::: Exercise data :::

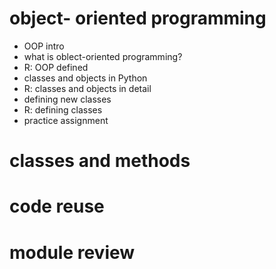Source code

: # object- oriented programming
 - OOP intro
 - what is oblect-oriented programming?
 - R: OOP defined
 - classes and objects in Python
 - R: classes and objects in detail
 - defining new classes
 - R: defining classes
 - practice assignment

# classes and methods

# code reuse

# module review
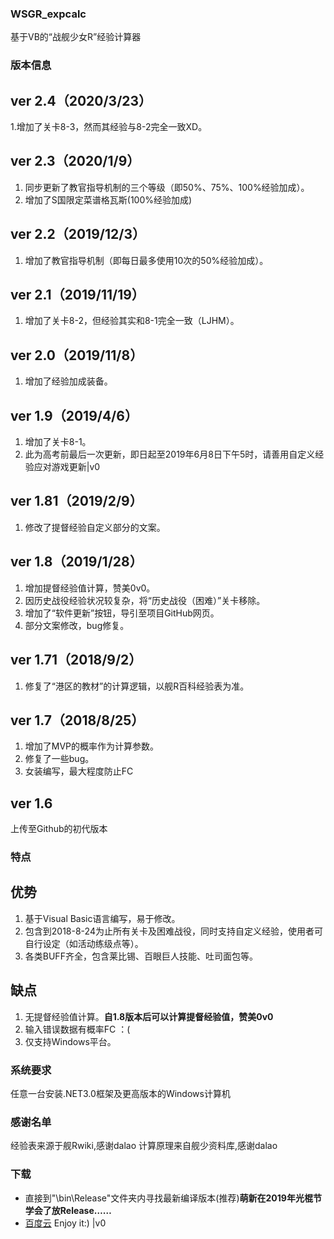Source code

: ### WSGR_expcalc
基于VB的“战舰少女R”经验计算器
### 版本信息
## ver 2.4（2020/3/23）
1.增加了关卡8-3，然而其经验与8-2完全一致XD。
## ver 2.3（2020/1/9）
1. 同步更新了教官指导机制的三个等级（即50%、75%、100%经验加成）。
2. 增加了S国限定菜谱格瓦斯(100%经验加成)
## ver 2.2（2019/12/3）
1. 增加了教官指导机制（即每日最多使用10次的50%经验加成）。
## ver 2.1（2019/11/19）
1. 增加了关卡8-2，但经验其实和8-1完全一致（LJHM）。
## ver 2.0（2019/11/8）
1. 增加了经验加成装备。
## ver 1.9（2019/4/6）
1. 增加了关卡8-1。
2. 此为高考前最后一次更新，即日起至2019年6月8日下午5时，请善用自定义经验应对游戏更新|v0
## ver 1.81（2019/2/9）
1. 修改了提督经验自定义部分的文案。
## ver 1.8（2019/1/28）
1. 增加提督经验值计算，赞美0v0。
2. 因历史战役经验状况较复杂，将“历史战役（困难）”关卡移除。
3. 增加了“软件更新”按钮，导引至项目GitHub网页。
4. 部分文案修改，bug修复。
## ver 1.71（2018/9/2）
1. 修复了“港区的教材”的计算逻辑，以舰R百科经验表为准。
## ver 1.7（2018/8/25）
1. 增加了MVP的概率作为计算参数。
2. 修复了一些bug。
3. 女装编写，最大程度防止FC
## ver 1.6
上传至Github的初代版本
### 特点
## 优势
1. 基于Visual Basic语言编写，易于修改。
2. 包含到2018-8-24为止所有关卡及困难战役，同时支持自定义经验，使用者可自行设定（如活动练级点等）。
3. 各类BUFF齐全，包含莱比锡、百眼巨人技能、吐司面包等。
## 缺点
1. 无提督经验值计算。**自1.8版本后可以计算提督经验值，赞美0v0**
2. 输入错误数据有概率FC ：(
3. 仅支持Windows平台。
### 系统要求
任意一台安装.NET3.0框架及更高版本的Windows计算机
### 感谢名单
 经验表来源于舰Rwiki,感谢dalao
 计算原理来自舰少资料库,感谢dalao
### 下载
- 直接到"\bin\Release\"文件夹内寻找最新编译版本(推荐)**萌新在2019年光棍节学会了放Release……**
- [百度云](https://pan.baidu.com/s/1_rFDiBhbmew01EnYVltsfQ)
 Enjoy it:) |v0

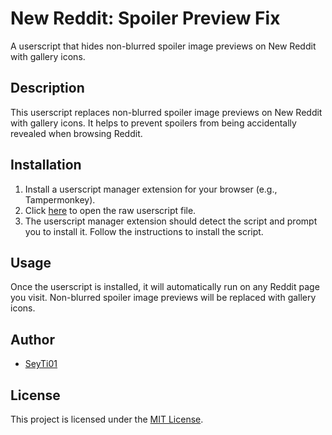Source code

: # New Reddit: Spoiler Preview Fix

A userscript that hides non-blurred spoiler image previews on New Reddit with gallery icons.

## Description

This userscript replaces non-blurred spoiler image previews on New Reddit with gallery icons. It helps to prevent spoilers from being accidentally revealed when browsing Reddit.

## Installation

1. Install a userscript manager extension for your browser (e.g., Tampermonkey).
2. Click [here](https://github.com/jridder718/new-reddit-spoiler-preview-fix/raw/main/New%20Reddit-%20Spoiler%20Preview%20Fix.user.js) to open the raw userscript file.
3. The userscript manager extension should detect the script and prompt you to install it. Follow the instructions to install the script.

## Usage

Once the userscript is installed, it will automatically run on any Reddit page you visit. Non-blurred spoiler image previews will be replaced with gallery icons.

## Author

- [SeyTi01](https://github.com/SeyTi01)

## License

This project is licensed under the [MIT License](https://github.com/SeyTi01/new-reddit-spoiler-preview-fix/raw/main/LICENSE).
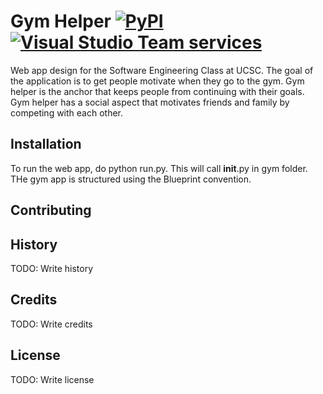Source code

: 
# Gym Helper [![PyPI](https://img.shields.io/pypi/pyversions/Django.svg)]() [![Visual Studio Team services](https://img.shields.io/vso/build/larsbrinkhoff/953a34b9-5966-4923-a48a-c41874cfb5f5/1.svg)]()

 Web app design for the Software Engineering Class at UCSC. The goal of the application is to get people motivate when they go to the gym. Gym helper is the anchor that keeps people from continuing with their goals. Gym helper has a social aspect that motivates friends and family by competing with each other.  

## Installation
To run the web app, do python run.py. This will call __init__.py in gym folder.
THe gym app is structured using the Blueprint convention.

## Contributing

## History
TODO: Write history
## Credits
TODO: Write credits
## License
TODO: Write license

:::

What is required:
Scan the entries above and return each line that holds "objects".

Task output:
 - classes and objects in Python
 - R: classes and objects in detail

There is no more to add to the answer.